BEGIN

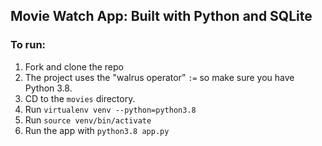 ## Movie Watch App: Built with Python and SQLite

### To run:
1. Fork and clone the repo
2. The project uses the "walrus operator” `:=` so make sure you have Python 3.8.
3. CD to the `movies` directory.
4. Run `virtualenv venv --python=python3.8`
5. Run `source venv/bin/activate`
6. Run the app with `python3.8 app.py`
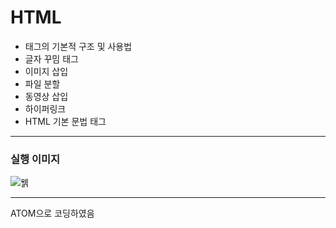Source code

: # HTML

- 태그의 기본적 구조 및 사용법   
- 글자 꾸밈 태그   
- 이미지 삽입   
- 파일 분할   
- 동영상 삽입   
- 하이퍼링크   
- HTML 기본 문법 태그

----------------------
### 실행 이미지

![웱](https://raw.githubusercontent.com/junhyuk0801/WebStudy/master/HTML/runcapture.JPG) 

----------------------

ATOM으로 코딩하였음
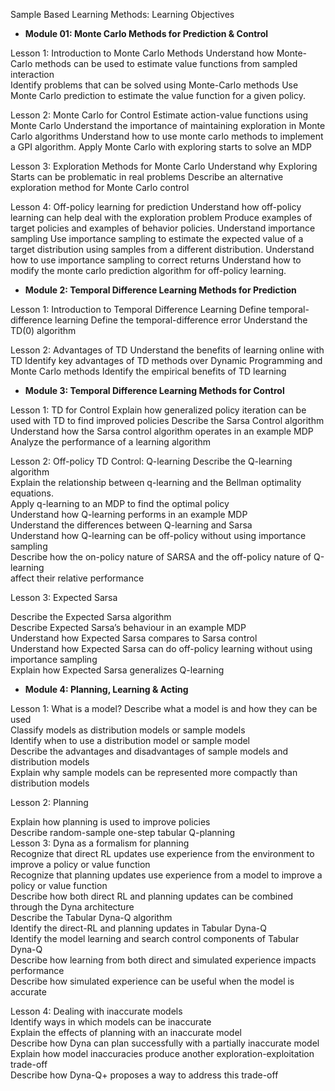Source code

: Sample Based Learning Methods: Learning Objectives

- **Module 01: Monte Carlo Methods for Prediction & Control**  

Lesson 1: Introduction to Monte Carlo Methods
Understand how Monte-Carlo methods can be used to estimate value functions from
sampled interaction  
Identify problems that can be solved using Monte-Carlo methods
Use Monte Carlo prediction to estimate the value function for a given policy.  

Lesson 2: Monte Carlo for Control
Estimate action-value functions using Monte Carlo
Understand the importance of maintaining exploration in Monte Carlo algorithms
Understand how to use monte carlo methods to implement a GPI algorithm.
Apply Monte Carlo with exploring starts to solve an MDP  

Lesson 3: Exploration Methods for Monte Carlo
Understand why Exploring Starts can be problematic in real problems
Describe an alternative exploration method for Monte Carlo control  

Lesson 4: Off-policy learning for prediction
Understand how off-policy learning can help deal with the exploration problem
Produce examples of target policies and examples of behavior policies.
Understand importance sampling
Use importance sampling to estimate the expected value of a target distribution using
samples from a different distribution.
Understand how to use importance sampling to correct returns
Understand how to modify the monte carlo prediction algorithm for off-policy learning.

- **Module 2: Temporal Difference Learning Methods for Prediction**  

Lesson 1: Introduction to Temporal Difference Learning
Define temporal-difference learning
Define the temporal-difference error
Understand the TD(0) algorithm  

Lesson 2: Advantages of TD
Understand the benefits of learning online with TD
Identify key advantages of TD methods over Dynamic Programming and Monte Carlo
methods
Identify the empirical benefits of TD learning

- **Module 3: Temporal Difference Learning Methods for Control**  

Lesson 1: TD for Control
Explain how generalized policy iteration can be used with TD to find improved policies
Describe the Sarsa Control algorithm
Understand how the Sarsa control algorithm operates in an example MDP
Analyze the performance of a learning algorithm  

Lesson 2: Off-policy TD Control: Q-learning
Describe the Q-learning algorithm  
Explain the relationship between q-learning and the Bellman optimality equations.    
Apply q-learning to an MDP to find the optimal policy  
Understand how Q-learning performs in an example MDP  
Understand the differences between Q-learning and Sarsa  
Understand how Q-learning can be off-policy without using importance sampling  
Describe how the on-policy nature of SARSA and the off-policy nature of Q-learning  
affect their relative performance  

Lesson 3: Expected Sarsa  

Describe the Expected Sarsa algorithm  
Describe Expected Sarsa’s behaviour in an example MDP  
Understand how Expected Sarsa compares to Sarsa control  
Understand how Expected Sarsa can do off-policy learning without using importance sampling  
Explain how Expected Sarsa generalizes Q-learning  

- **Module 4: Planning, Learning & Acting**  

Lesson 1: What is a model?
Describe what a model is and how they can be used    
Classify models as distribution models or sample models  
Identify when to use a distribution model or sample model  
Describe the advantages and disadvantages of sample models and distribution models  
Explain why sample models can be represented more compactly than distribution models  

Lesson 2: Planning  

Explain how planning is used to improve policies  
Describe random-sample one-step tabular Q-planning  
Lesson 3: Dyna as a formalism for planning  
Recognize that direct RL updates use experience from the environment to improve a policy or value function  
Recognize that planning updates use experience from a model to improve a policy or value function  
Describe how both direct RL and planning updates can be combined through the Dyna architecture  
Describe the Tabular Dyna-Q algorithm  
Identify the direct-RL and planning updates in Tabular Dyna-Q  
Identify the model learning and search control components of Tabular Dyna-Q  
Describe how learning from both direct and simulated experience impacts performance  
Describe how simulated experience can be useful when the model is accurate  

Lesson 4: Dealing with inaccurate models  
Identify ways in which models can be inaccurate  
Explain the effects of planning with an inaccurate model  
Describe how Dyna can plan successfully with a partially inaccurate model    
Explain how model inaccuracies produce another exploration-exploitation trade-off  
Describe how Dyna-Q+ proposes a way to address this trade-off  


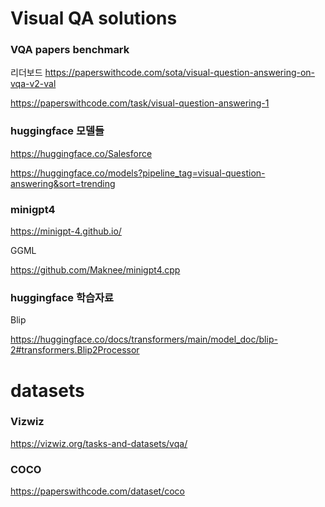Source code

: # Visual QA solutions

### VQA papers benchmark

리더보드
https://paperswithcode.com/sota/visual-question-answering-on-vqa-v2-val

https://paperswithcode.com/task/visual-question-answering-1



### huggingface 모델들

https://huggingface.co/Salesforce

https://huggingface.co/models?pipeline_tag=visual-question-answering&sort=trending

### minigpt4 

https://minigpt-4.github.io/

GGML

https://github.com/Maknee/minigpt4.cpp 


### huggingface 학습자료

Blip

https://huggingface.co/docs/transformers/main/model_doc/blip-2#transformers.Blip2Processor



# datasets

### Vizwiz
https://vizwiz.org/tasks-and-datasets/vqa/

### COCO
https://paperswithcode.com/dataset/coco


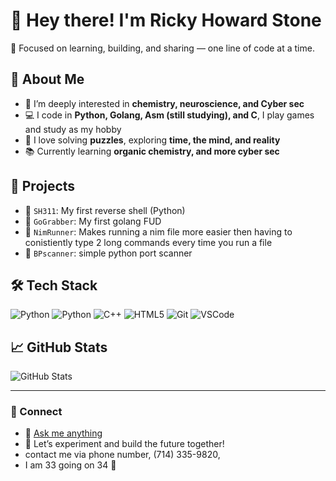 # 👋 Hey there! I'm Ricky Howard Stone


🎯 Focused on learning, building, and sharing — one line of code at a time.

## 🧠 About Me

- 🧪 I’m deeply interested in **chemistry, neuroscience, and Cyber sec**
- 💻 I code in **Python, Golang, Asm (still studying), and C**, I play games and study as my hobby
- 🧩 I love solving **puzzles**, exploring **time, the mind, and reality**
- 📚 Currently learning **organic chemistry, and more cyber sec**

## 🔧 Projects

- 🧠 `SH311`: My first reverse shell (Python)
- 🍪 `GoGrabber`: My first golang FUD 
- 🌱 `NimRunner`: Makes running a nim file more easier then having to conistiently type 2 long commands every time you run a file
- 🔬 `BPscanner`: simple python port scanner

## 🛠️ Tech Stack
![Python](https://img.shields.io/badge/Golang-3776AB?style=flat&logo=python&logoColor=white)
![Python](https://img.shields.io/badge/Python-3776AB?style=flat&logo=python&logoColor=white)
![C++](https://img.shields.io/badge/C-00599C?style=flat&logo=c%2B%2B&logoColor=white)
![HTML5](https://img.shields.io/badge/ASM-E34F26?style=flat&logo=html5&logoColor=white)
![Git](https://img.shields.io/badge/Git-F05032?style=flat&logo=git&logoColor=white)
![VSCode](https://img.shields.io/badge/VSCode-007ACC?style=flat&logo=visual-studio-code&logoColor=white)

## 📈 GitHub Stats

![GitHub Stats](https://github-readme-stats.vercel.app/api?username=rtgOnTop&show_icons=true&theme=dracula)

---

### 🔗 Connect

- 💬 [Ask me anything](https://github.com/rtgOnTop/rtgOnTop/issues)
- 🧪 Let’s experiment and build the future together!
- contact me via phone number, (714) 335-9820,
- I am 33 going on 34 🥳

END

▶ **Exercise directions**: Looking at the data above, return every line from the one with "Understand the TD(0) algorithm" down to the one with "Lesson 2: Off-policy TD Control: Q-learning", exactly and inclusively.

▶ **Exercise response**:
Understand the TD(0) algorithm  

Lesson 2: Advantages of TD
Understand the benefits of learning online with TD
Identify key advantages of TD methods over Dynamic Programming and Monte Carlo
methods
Identify the empirical benefits of TD learning

- **Module 3: Temporal Difference Learning Methods for Control**  

Lesson 1: TD for Control
Explain how generalized policy iteration can be used with TD to find improved policies
Describe the Sarsa Control algorithm
Understand how the Sarsa control algorithm operates in an example MDP
Analyze the performance of a learning algorithm  

Lesson 2: Off-policy TD Control: Q-learning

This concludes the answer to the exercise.